From the line containing "(Cyrillic, Serbia and" down to the line containing "Serbian (Cyrillic, Serbia)" in the records below, reproduce every line exactly, ends included, and omit all others.

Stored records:
= = = = = = =

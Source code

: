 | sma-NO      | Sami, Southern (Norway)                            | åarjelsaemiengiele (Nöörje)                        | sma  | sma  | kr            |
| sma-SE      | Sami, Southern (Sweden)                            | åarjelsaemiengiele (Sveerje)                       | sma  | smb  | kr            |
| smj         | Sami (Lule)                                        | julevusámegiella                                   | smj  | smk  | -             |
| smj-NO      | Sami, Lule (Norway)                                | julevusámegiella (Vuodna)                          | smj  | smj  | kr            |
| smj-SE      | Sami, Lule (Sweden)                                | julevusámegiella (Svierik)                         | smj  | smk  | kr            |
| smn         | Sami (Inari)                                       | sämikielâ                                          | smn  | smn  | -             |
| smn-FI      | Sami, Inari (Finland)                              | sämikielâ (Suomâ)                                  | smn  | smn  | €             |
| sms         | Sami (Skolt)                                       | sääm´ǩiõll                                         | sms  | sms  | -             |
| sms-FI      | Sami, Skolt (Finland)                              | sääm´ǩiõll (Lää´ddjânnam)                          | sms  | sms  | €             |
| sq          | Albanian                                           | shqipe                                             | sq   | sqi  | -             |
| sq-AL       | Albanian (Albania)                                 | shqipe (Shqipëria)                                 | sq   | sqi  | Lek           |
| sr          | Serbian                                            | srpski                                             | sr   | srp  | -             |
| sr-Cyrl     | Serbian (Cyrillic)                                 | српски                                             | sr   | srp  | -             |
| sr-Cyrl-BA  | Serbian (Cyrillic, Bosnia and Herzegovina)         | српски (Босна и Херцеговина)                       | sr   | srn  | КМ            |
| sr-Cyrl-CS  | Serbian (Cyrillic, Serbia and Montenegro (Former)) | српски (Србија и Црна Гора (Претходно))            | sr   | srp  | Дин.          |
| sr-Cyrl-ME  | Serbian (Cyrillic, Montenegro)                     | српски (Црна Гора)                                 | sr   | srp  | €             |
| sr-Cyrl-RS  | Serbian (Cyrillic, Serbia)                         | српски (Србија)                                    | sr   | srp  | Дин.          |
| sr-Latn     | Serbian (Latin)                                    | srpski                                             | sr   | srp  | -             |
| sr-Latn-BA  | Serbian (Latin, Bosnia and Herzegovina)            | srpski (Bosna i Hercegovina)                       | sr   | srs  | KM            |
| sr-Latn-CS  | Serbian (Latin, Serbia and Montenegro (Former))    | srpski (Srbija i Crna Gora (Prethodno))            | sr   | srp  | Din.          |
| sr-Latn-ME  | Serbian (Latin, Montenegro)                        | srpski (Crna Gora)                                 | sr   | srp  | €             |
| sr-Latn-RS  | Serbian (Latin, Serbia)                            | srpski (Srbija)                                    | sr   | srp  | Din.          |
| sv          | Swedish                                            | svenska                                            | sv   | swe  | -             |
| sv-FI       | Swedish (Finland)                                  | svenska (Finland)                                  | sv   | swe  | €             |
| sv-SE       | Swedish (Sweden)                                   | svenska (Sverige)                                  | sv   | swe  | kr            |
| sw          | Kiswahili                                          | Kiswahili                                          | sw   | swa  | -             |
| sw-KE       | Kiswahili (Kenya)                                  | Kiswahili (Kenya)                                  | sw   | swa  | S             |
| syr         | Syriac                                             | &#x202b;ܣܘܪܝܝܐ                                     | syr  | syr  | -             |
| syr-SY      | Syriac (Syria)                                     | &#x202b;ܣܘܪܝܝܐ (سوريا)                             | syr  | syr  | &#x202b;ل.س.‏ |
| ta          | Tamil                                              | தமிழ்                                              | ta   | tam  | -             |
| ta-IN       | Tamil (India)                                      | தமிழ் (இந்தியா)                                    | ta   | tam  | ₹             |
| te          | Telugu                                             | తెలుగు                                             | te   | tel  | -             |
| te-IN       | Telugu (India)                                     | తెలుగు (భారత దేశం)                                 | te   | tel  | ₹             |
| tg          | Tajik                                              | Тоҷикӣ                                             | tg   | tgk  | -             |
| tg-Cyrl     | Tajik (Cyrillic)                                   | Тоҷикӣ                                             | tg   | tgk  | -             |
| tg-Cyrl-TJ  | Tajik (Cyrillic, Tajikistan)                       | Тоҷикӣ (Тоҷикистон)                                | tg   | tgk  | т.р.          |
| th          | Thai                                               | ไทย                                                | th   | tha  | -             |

= = = = = = =

**Solution for this task**
| sr-Cyrl-CS  | Serbian (Cyrillic, Serbia and Montenegro (Former)) | српски (Србија и Црна Гора (Претходно))            | sr   | srp  | Дин.          |
| sr-Cyrl-ME  | Serbian (Cyrillic, Montenegro)                     | српски (Црна Гора)                                 | sr   | srp  | €             |
| sr-Cyrl-RS  | Serbian (Cyrillic, Serbia)                         | српски (Србија)                                    | sr   | srp  | Дин.          |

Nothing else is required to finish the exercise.